[About this exercise] Keep the pictures out of the copy and print all the entries below exactly.

=-=-=

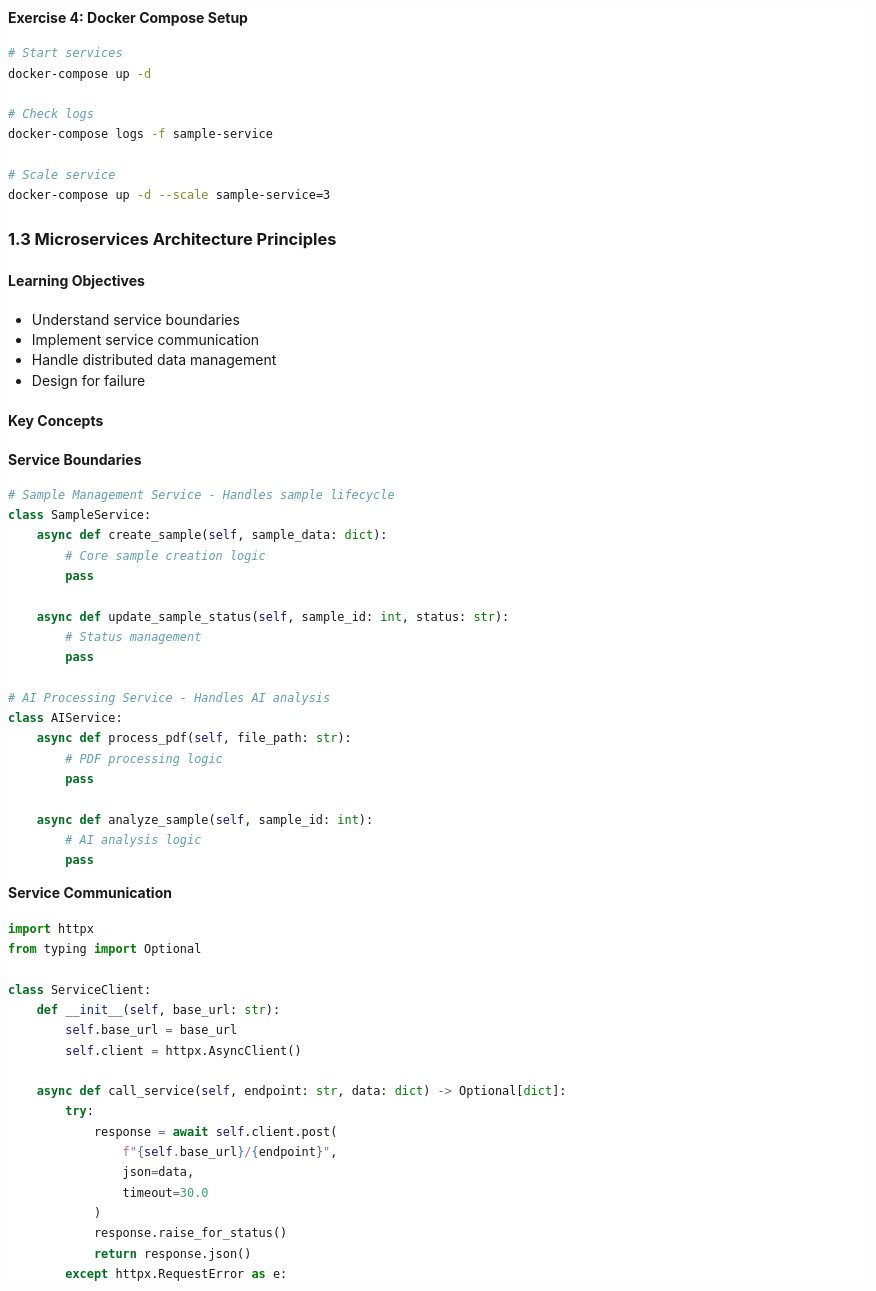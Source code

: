 **Exercise 4: Docker Compose Setup**
```bash
# Start services
docker-compose up -d

# Check logs
docker-compose logs -f sample-service

# Scale service
docker-compose up -d --scale sample-service=3
```

### 1.3 Microservices Architecture Principles

#### Learning Objectives
- Understand service boundaries
- Implement service communication
- Handle distributed data management
- Design for failure

#### Key Concepts

**Service Boundaries**
```python
# Sample Management Service - Handles sample lifecycle
class SampleService:
    async def create_sample(self, sample_data: dict):
        # Core sample creation logic
        pass
    
    async def update_sample_status(self, sample_id: int, status: str):
        # Status management
        pass

# AI Processing Service - Handles AI analysis
class AIService:
    async def process_pdf(self, file_path: str):
        # PDF processing logic
        pass
    
    async def analyze_sample(self, sample_id: int):
        # AI analysis logic
        pass
```

**Service Communication**
```python
import httpx
from typing import Optional

class ServiceClient:
    def __init__(self, base_url: str):
        self.base_url = base_url
        self.client = httpx.AsyncClient()
    
    async def call_service(self, endpoint: str, data: dict) -> Optional[dict]:
        try:
            response = await self.client.post(
                f"{self.base_url}/{endpoint}",
                json=data,
                timeout=30.0
            )
            response.raise_for_status()
            return response.json()
        except httpx.RequestError as e:
```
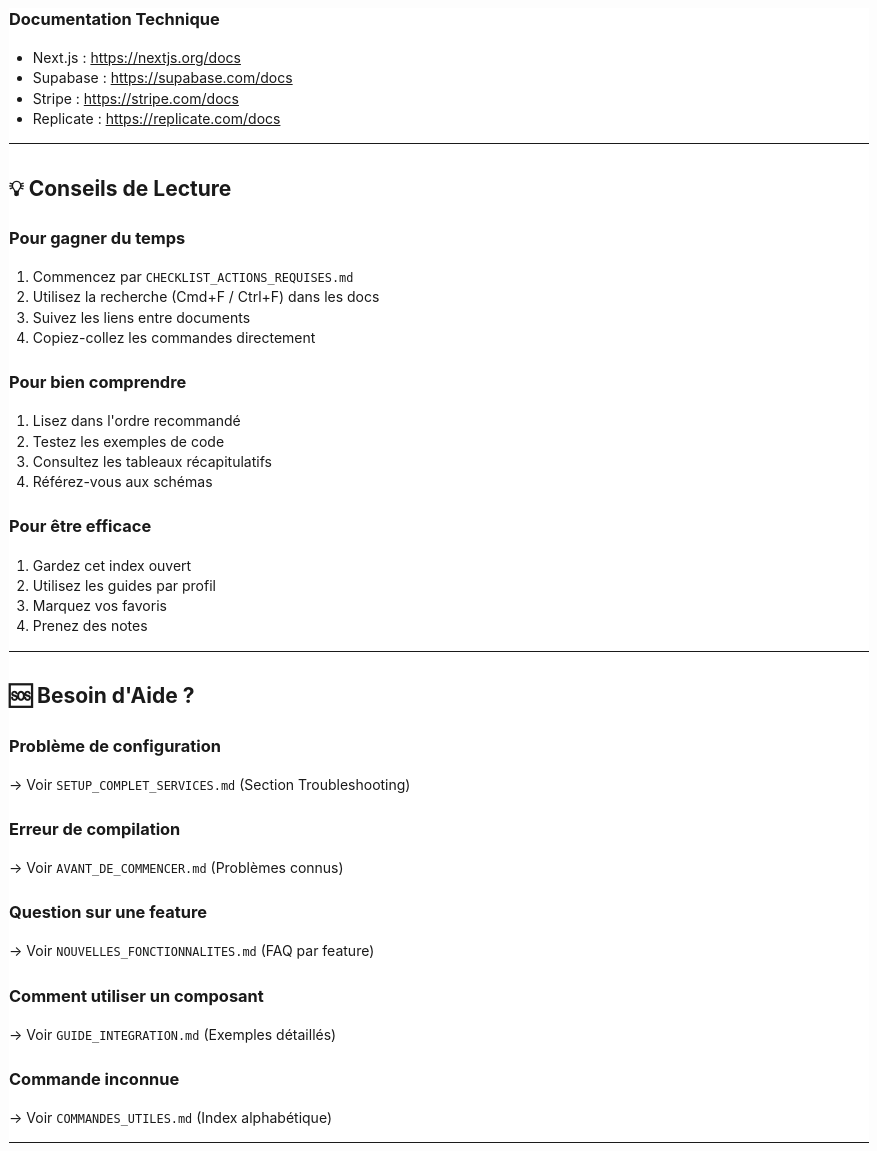 ### Documentation Technique
- Next.js : https://nextjs.org/docs
- Supabase : https://supabase.com/docs
- Stripe : https://stripe.com/docs
- Replicate : https://replicate.com/docs

---

## 💡 Conseils de Lecture

### Pour gagner du temps
1. Commencez par `CHECKLIST_ACTIONS_REQUISES.md`
2. Utilisez la recherche (Cmd+F / Ctrl+F) dans les docs
3. Suivez les liens entre documents
4. Copiez-collez les commandes directement

### Pour bien comprendre
1. Lisez dans l'ordre recommandé
2. Testez les exemples de code
3. Consultez les tableaux récapitulatifs
4. Référez-vous aux schémas

### Pour être efficace
1. Gardez cet index ouvert
2. Utilisez les guides par profil
3. Marquez vos favoris
4. Prenez des notes

---

## 🆘 Besoin d'Aide ?

### Problème de configuration
→ Voir `SETUP_COMPLET_SERVICES.md` (Section Troubleshooting)

### Erreur de compilation
→ Voir `AVANT_DE_COMMENCER.md` (Problèmes connus)

### Question sur une feature
→ Voir `NOUVELLES_FONCTIONNALITES.md` (FAQ par feature)

### Comment utiliser un composant
→ Voir `GUIDE_INTEGRATION.md` (Exemples détaillés)

### Commande inconnue
→ Voir `COMMANDES_UTILES.md` (Index alphabétique)

---
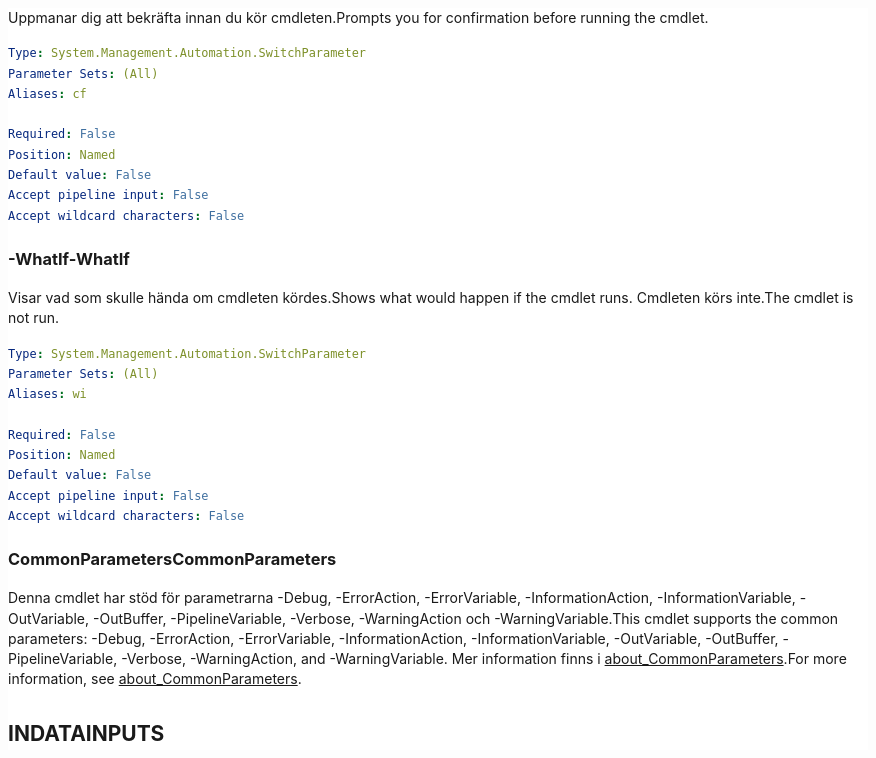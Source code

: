 <span data-ttu-id="427a4-218">Uppmanar dig att bekräfta innan du kör cmdleten.</span><span class="sxs-lookup"><span data-stu-id="427a4-218">Prompts you for confirmation before running the cmdlet.</span></span>

```yaml
Type: System.Management.Automation.SwitchParameter
Parameter Sets: (All)
Aliases: cf

Required: False
Position: Named
Default value: False
Accept pipeline input: False
Accept wildcard characters: False
```

### <span data-ttu-id="427a4-219">-WhatIf</span><span class="sxs-lookup"><span data-stu-id="427a4-219">-WhatIf</span></span>

<span data-ttu-id="427a4-220">Visar vad som skulle hända om cmdleten kördes.</span><span class="sxs-lookup"><span data-stu-id="427a4-220">Shows what would happen if the cmdlet runs.</span></span>
<span data-ttu-id="427a4-221">Cmdleten körs inte.</span><span class="sxs-lookup"><span data-stu-id="427a4-221">The cmdlet is not run.</span></span>

```yaml
Type: System.Management.Automation.SwitchParameter
Parameter Sets: (All)
Aliases: wi

Required: False
Position: Named
Default value: False
Accept pipeline input: False
Accept wildcard characters: False
```

### <span data-ttu-id="427a4-222">CommonParameters</span><span class="sxs-lookup"><span data-stu-id="427a4-222">CommonParameters</span></span>

<span data-ttu-id="427a4-223">Denna cmdlet har stöd för parametrarna -Debug, -ErrorAction, -ErrorVariable, -InformationAction, -InformationVariable, -OutVariable, -OutBuffer, -PipelineVariable, -Verbose, -WarningAction och -WarningVariable.</span><span class="sxs-lookup"><span data-stu-id="427a4-223">This cmdlet supports the common parameters: -Debug, -ErrorAction, -ErrorVariable, -InformationAction, -InformationVariable, -OutVariable, -OutBuffer, -PipelineVariable, -Verbose, -WarningAction, and -WarningVariable.</span></span> <span data-ttu-id="427a4-224">Mer information finns i [about_CommonParameters](https://go.microsoft.com/fwlink/?LinkID=113216).</span><span class="sxs-lookup"><span data-stu-id="427a4-224">For more information, see [about_CommonParameters](https://go.microsoft.com/fwlink/?LinkID=113216).</span></span>

## <span data-ttu-id="427a4-225">INDATA</span><span class="sxs-lookup"><span data-stu-id="427a4-225">INPUTS</span></span>
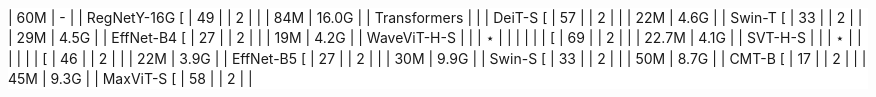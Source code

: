 | 60M                     | -                                     |
| RegNetY-16G [           | 49                                    |
| 2                       |                                       |
| 84M                     | 16.0G                                 |
| Transformers            |                                       |
| DeiT-S [                | 57                                    |
| 2                       |                                       |
| 22M                     | 4.6G                                  |
| Swin-T [                | 33                                    |
| 2                       |                                       |
| 29M                     | 4.5G                                  |
| EffNet-B4 [             | 27                                    |
| 2                       |                                       |
| 19M                     | 4.2G                                  |
| WaveViT-H-S             |                                       |
| ⋆                       |                                       |
|                         |                                       |
| [                       | 69                                    |
| 2                       |                                       |
| 22.7M                   | 4.1G                                  |
| SVT-H-S                 |                                       |
| ⋆                       |                                       |
|                         |                                       |
| [                       | 46                                    |
| 2                       |                                       |
| 22M                     | 3.9G                                  |
| EffNet-B5 [             | 27                                    |
| 2                       |                                       |
| 30M                     | 9.9G                                  |
| Swin-S [                | 33                                    |
| 2                       |                                       |
| 50M                     | 8.7G                                  |
| CMT-B [                 | 17                                    |
| 2                       |                                       |
| 45M                     | 9.3G                                  |
| MaxViT-S [              | 58                                    |
| 2                       |                                       |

=-=-=

[Task result]
Source code

: **Exercise 4: Docker Compose Setup**
```bash
# Start services
docker-compose up -d

# Check logs
docker-compose logs -f sample-service

# Scale service
docker-compose up -d --scale sample-service=3
```

### 1.3 Microservices Architecture Principles

#### Learning Objectives
- Understand service boundaries
- Implement service communication
- Handle distributed data management
- Design for failure

#### Key Concepts

**Service Boundaries**
```python
# Sample Management Service - Handles sample lifecycle
class SampleService:
    async def create_sample(self, sample_data: dict):
        # Core sample creation logic
        pass
    
    async def update_sample_status(self, sample_id: int, status: str):
        # Status management
        pass

# AI Processing Service - Handles AI analysis
class AIService:
    async def process_pdf(self, file_path: str):
        # PDF processing logic
        pass
    
    async def analyze_sample(self, sample_id: int):
        # AI analysis logic
        pass
```

**Service Communication**
```python
import httpx
from typing import Optional

class ServiceClient:
    def __init__(self, base_url: str):
        self.base_url = base_url
        self.client = httpx.AsyncClient()
    
    async def call_service(self, endpoint: str, data: dict) -> Optional[dict]:
        try:
            response = await self.client.post(
                f"{self.base_url}/{endpoint}",
                json=data,
                timeout=30.0
            )
            response.raise_for_status()
            return response.json()
        except httpx.RequestError as e:
```
 ### Documentation Technique
- Next.js : https://nextjs.org/docs
- Supabase : https://supabase.com/docs
- Stripe : https://stripe.com/docs
- Replicate : https://replicate.com/docs

---

## 💡 Conseils de Lecture

### Pour gagner du temps
1. Commencez par `CHECKLIST_ACTIONS_REQUISES.md`
2. Utilisez la recherche (Cmd+F / Ctrl+F) dans les docs
3. Suivez les liens entre documents
4. Copiez-collez les commandes directement

### Pour bien comprendre
1. Lisez dans l'ordre recommandé
2. Testez les exemples de code
3. Consultez les tableaux récapitulatifs
4. Référez-vous aux schémas

### Pour être efficace
1. Gardez cet index ouvert
2. Utilisez les guides par profil
3. Marquez vos favoris
4. Prenez des notes

---

## 🆘 Besoin d'Aide ?

### Problème de configuration
→ Voir `SETUP_COMPLET_SERVICES.md` (Section Troubleshooting)

### Erreur de compilation
→ Voir `AVANT_DE_COMMENCER.md` (Problèmes connus)

### Question sur une feature
→ Voir `NOUVELLES_FONCTIONNALITES.md` (FAQ par feature)

### Comment utiliser un composant
→ Voir `GUIDE_INTEGRATION.md` (Exemples détaillés)

### Commande inconnue
→ Voir `COMMANDES_UTILES.md` (Index alphabétique)

---
Source code

: <span data-ttu-id="427a4-218">Uppmanar dig att bekräfta innan du kör cmdleten.</span><span class="sxs-lookup"><span data-stu-id="427a4-218">Prompts you for confirmation before running the cmdlet.</span></span>

```yaml
Type: System.Management.Automation.SwitchParameter
Parameter Sets: (All)
Aliases: cf

Required: False
Position: Named
Default value: False
Accept pipeline input: False
Accept wildcard characters: False
```

### <span data-ttu-id="427a4-219">-WhatIf</span><span class="sxs-lookup"><span data-stu-id="427a4-219">-WhatIf</span></span>

<span data-ttu-id="427a4-220">Visar vad som skulle hända om cmdleten kördes.</span><span class="sxs-lookup"><span data-stu-id="427a4-220">Shows what would happen if the cmdlet runs.</span></span>
<span data-ttu-id="427a4-221">Cmdleten körs inte.</span><span class="sxs-lookup"><span data-stu-id="427a4-221">The cmdlet is not run.</span></span>

```yaml
Type: System.Management.Automation.SwitchParameter
Parameter Sets: (All)
Aliases: wi

Required: False
Position: Named
Default value: False
Accept pipeline input: False
Accept wildcard characters: False
```

### <span data-ttu-id="427a4-222">CommonParameters</span><span class="sxs-lookup"><span data-stu-id="427a4-222">CommonParameters</span></span>

<span data-ttu-id="427a4-223">Denna cmdlet har stöd för parametrarna -Debug, -ErrorAction, -ErrorVariable, -InformationAction, -InformationVariable, -OutVariable, -OutBuffer, -PipelineVariable, -Verbose, -WarningAction och -WarningVariable.</span><span class="sxs-lookup"><span data-stu-id="427a4-223">This cmdlet supports the common parameters: -Debug, -ErrorAction, -ErrorVariable, -InformationAction, -InformationVariable, -OutVariable, -OutBuffer, -PipelineVariable, -Verbose, -WarningAction, and -WarningVariable.</span></span> <span data-ttu-id="427a4-224">Mer information finns i [about_CommonParameters](https://go.microsoft.com/fwlink/?LinkID=113216).</span><span class="sxs-lookup"><span data-stu-id="427a4-224">For more information, see [about_CommonParameters](https://go.microsoft.com/fwlink/?LinkID=113216).</span></span>

## <span data-ttu-id="427a4-225">INDATA</span><span class="sxs-lookup"><span data-stu-id="427a4-225">INPUTS</span></span>
Source code

: | 60M                     | -                                     |
| RegNetY-16G [           | 49                                    |
| 2                       |                                       |
| 84M                     | 16.0G                                 |
| Transformers            |                                       |
| DeiT-S [                | 57                                    |
| 2                       |                                       |
| 22M                     | 4.6G                                  |
| Swin-T [                | 33                                    |
| 2                       |                                       |
| 29M                     | 4.5G                                  |
| EffNet-B4 [             | 27                                    |
| 2                       |                                       |
| 19M                     | 4.2G                                  |
| WaveViT-H-S             |                                       |
| ⋆                       |                                       |
|                         |                                       |
| [                       | 69                                    |
| 2                       |                                       |
| 22.7M                   | 4.1G                                  |
| SVT-H-S                 |                                       |
| ⋆                       |                                       |
|                         |                                       |
| [                       | 46                                    |
| 2                       |                                       |
| 22M                     | 3.9G                                  |
| EffNet-B5 [             | 27                                    |
| 2                       |                                       |
| 30M                     | 9.9G                                  |
| Swin-S [                | 33                                    |
| 2                       |                                       |
| 50M                     | 8.7G                                  |
| CMT-B [                 | 17                                    |
| 2                       |                                       |
| 45M                     | 9.3G                                  |
| MaxViT-S [              | 58                                    |
| 2                       |                                       |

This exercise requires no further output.